Collectivist negotiators are, therefore, likely to be more inclined than individualist negotiators to share information. Gundykunst (1987) argues that collectivist negotiators should be less inclined to adopt fixed-sum errors because success is primarily a factor of maximizing group rather than individual interests and because collectivists emphasize holistic thinking. Holistic thinking refers to a simultaneous, rather than sequential, consideration of negotiation issues. This has a major impact on the negotiation process, since it leads negotiators to view the process in a more cyclical and oscillatory rather than linear manner.

1.1.3 Power Distance

Power distance involves a society’s perception of and response to inequality. It indicates a society’s tolerance for social hierarchy, and inequalities in wealth and power structures. High power distance cultures exhibit discernible class and power differentials between individuals. These cultures typically espouse the belief that inequality is fundamentally good and that everyone ha s a place. Members of these cultures believe that most people should depend on a leader, and that leaders are entitled to certain privileges.

This concern for hierarchy, inequality, and deference to superiors and elders is rooted in early socialization in the family and education systems. In the business context, organizations in high power distance cultures will commonly adopt management systems and processes that reinforce hierarchical structures, which maintain a high degree of supervision and conformity. Managers in high power distance cultures characteristically adopt an authoritarian style of management, based on the Theory X assumption that people inherently dislike work. Decision-making is centralized, enabling those at the top to make strategic decisions that perpetuate and support the hierarchy (Cullen and Parboteeah, 2005).

Such strategic decisions include reward and promotion systems based on elite associations rather than individual performance.

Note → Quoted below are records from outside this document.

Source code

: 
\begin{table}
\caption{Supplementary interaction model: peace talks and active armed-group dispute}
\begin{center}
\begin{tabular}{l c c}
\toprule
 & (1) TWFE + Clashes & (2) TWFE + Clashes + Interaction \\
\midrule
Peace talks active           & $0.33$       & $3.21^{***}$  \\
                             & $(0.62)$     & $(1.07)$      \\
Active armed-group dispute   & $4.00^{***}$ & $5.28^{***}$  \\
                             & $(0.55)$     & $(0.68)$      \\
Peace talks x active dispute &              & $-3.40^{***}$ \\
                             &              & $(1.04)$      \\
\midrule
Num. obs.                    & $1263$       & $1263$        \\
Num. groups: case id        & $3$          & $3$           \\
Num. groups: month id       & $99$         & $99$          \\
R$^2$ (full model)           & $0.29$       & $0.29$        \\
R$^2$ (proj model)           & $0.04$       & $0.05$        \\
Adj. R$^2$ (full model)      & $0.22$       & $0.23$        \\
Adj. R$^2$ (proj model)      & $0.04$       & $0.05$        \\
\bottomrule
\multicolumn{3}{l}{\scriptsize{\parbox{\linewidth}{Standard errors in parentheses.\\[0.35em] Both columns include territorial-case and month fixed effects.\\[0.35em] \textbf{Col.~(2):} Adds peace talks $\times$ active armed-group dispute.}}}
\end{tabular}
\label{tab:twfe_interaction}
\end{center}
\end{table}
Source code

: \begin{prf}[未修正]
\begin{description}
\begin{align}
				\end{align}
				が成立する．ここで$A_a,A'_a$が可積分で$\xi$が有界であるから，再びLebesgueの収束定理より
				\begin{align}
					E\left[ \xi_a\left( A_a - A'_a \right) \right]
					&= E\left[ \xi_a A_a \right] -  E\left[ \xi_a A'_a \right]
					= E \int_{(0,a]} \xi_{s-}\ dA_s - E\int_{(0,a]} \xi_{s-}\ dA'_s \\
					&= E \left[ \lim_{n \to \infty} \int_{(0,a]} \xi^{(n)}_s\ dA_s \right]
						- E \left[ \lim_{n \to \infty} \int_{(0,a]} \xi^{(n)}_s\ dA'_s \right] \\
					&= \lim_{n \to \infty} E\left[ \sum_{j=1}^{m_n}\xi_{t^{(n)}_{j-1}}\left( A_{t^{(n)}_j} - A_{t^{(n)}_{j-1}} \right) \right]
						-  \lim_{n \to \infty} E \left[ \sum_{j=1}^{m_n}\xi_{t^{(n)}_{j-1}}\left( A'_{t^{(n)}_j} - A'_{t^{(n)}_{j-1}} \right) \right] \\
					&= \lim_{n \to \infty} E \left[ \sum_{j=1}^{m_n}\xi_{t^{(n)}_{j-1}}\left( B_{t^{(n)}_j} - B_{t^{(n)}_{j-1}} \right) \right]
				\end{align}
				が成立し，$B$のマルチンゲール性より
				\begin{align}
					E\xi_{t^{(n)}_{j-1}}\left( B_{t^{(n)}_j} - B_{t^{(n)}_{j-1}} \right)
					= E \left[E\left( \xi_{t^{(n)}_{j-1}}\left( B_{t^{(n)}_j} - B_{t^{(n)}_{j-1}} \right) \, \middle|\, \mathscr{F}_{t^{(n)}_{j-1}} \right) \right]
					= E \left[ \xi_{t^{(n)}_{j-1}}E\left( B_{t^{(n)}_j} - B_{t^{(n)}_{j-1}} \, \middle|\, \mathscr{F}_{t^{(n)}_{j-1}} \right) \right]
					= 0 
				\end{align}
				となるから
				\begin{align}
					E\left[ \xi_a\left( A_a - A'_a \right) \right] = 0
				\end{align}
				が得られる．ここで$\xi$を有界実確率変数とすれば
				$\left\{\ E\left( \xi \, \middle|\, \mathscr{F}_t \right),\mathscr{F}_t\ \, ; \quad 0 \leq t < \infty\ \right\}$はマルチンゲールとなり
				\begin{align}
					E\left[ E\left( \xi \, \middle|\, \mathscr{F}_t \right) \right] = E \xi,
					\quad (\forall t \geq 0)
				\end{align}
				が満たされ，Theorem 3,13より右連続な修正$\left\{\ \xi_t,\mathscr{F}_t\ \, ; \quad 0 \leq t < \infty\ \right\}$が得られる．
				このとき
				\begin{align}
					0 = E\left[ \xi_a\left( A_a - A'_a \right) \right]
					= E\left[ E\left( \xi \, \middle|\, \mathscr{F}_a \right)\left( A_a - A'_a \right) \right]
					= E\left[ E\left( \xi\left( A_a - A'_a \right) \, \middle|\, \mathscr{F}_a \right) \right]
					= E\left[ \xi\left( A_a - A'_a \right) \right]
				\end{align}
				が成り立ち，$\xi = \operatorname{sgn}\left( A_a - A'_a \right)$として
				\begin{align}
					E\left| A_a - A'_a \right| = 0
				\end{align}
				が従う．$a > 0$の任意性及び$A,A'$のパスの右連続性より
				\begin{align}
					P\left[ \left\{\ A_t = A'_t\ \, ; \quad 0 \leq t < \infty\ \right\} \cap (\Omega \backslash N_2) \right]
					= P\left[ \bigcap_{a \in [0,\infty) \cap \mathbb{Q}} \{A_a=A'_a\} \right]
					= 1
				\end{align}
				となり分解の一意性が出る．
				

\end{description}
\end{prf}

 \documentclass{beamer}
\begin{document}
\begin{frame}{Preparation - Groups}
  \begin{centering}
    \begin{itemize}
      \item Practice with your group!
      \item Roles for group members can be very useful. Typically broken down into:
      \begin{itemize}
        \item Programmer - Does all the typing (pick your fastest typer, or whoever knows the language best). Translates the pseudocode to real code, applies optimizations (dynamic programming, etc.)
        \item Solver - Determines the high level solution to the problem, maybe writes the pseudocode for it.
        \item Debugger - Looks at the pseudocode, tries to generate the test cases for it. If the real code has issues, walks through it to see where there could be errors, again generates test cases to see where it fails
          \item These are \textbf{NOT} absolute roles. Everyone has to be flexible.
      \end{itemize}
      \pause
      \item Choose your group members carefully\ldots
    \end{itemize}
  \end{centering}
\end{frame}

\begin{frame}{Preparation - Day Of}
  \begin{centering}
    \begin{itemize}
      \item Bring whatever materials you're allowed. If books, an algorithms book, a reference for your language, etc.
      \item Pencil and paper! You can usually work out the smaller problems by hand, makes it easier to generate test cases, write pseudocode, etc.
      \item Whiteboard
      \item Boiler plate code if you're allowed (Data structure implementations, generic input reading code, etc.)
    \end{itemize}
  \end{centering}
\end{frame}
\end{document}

Low power distance countries de -emphasize inequalities, and strive toward maintaining a relative equity in the distribution of power, status, and wealth (Kale and Barnes, 1992). Organizations in low power distance countries commonly adopt a more participative leadership style, based on the Theory Y assumption that people inherently like work. This leadership style is reflected in a more decentralized, and flat pyramidal structure of organizational design. Evaluation and rewards are based primarily on performance, and remuneration reflects a relatively smaller wage difference between management and worker.

Divergent attitudes relating to power and inequality have a major impact on negotiations. The American preference for interpersonal equality in human relations is in stark contrast to the high value that the Chinese place on role differences and status distinctions. In China, status generally determines the specific role each person is expected to play, which affects the communication style and behaviors that each member of the negotiating team adopts. The conflicting perspectives regarding status distinctions between the Chinese and American negotiators commonly lead to misunderstanding and misinterpretations. The lack of recognition of status differentials by Americans may make Chinese negotiators feel uncomfortable, and perhaps even offended. This will have a negative affect not only on the negotiation process, but also on the outcome of the negotiation.

1.1.4 Masculinity

Masculinity pertains to the extent to which societies hold values and role expectations traditionally regarded as predominantly masculine or feminine. Masculine cultures place a greater emphasis on achievement motivation, self -reliance, and material wealth. These societies typically distinguish between gender roles – where men are expected to be more assertive, decisive, and dominant. In masculine cultures, work typically takes precedence over other duties including familial ones. In such cultures, recognition on the job is considered a prime motivator, encouraging members to work longer hours. Managers are expected to act decisively and avoid the appearance of intuitive

decision-making, which is often regarded as feminine (Cullen and Parboteeah, 2005).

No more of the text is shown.